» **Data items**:

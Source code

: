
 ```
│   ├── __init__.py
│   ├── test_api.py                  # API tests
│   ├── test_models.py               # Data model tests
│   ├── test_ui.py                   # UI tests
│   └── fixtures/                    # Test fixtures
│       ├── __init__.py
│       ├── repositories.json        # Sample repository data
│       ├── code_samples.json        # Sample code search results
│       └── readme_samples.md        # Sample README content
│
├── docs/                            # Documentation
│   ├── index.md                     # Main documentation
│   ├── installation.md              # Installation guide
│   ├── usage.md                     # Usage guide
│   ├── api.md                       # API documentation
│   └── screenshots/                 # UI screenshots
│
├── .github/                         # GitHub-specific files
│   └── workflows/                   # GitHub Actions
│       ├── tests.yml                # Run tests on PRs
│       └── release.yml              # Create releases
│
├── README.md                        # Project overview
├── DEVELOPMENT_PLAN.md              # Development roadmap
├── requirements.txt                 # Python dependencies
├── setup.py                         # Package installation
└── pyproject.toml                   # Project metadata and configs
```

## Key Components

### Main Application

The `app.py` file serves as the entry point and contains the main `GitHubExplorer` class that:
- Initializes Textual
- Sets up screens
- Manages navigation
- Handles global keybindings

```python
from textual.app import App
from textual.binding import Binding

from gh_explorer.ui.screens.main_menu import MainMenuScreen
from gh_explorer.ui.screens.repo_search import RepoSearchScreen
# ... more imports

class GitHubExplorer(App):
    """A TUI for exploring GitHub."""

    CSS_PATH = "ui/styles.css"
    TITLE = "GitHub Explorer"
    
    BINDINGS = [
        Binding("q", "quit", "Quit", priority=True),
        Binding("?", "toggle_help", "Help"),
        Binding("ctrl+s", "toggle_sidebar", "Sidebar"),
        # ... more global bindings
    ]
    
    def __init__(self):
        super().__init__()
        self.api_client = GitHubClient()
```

» **WORK REQUEST**: Make a verbatim copy of every entry shown above.

» **RESULT FOR THIS TASK**:
Source code

:
 ```
│   ├── __init__.py
│   ├── test_api.py                  # API tests
│   ├── test_models.py               # Data model tests
│   ├── test_ui.py                   # UI tests
│   └── fixtures/                    # Test fixtures
│       ├── __init__.py
│       ├── repositories.json        # Sample repository data
│       ├── code_samples.json        # Sample code search results
│       └── readme_samples.md        # Sample README content
│
├── docs/                            # Documentation
│   ├── index.md                     # Main documentation
│   ├── installation.md              # Installation guide
│   ├── usage.md                     # Usage guide
│   ├── api.md                       # API documentation
│   └── screenshots/                 # UI screenshots
│
├── .github/                         # GitHub-specific files
│   └── workflows/                   # GitHub Actions
│       ├── tests.yml                # Run tests on PRs
│       └── release.yml              # Create releases
│
├── README.md                        # Project overview
├── DEVELOPMENT_PLAN.md              # Development roadmap
├── requirements.txt                 # Python dependencies
├── setup.py                         # Package installation
└── pyproject.toml                   # Project metadata and configs
```

## Key Components

### Main Application

The `app.py` file serves as the entry point and contains the main `GitHubExplorer` class that:
- Initializes Textual
- Sets up screens
- Manages navigation
- Handles global keybindings

```python
from textual.app import App
from textual.binding import Binding

from gh_explorer.ui.screens.main_menu import MainMenuScreen
from gh_explorer.ui.screens.repo_search import RepoSearchScreen
# ... more imports

class GitHubExplorer(App):
    """A TUI for exploring GitHub."""

    CSS_PATH = "ui/styles.css"
    TITLE = "GitHub Explorer"
    
    BINDINGS = [
        Binding("q", "quit", "Quit", priority=True),
        Binding("?", "toggle_help", "Help"),
        Binding("ctrl+s", "toggle_sidebar", "Sidebar"),
        # ... more global bindings
    ]
    
    def __init__(self):
        super().__init__()
        self.api_client = GitHubClient()
```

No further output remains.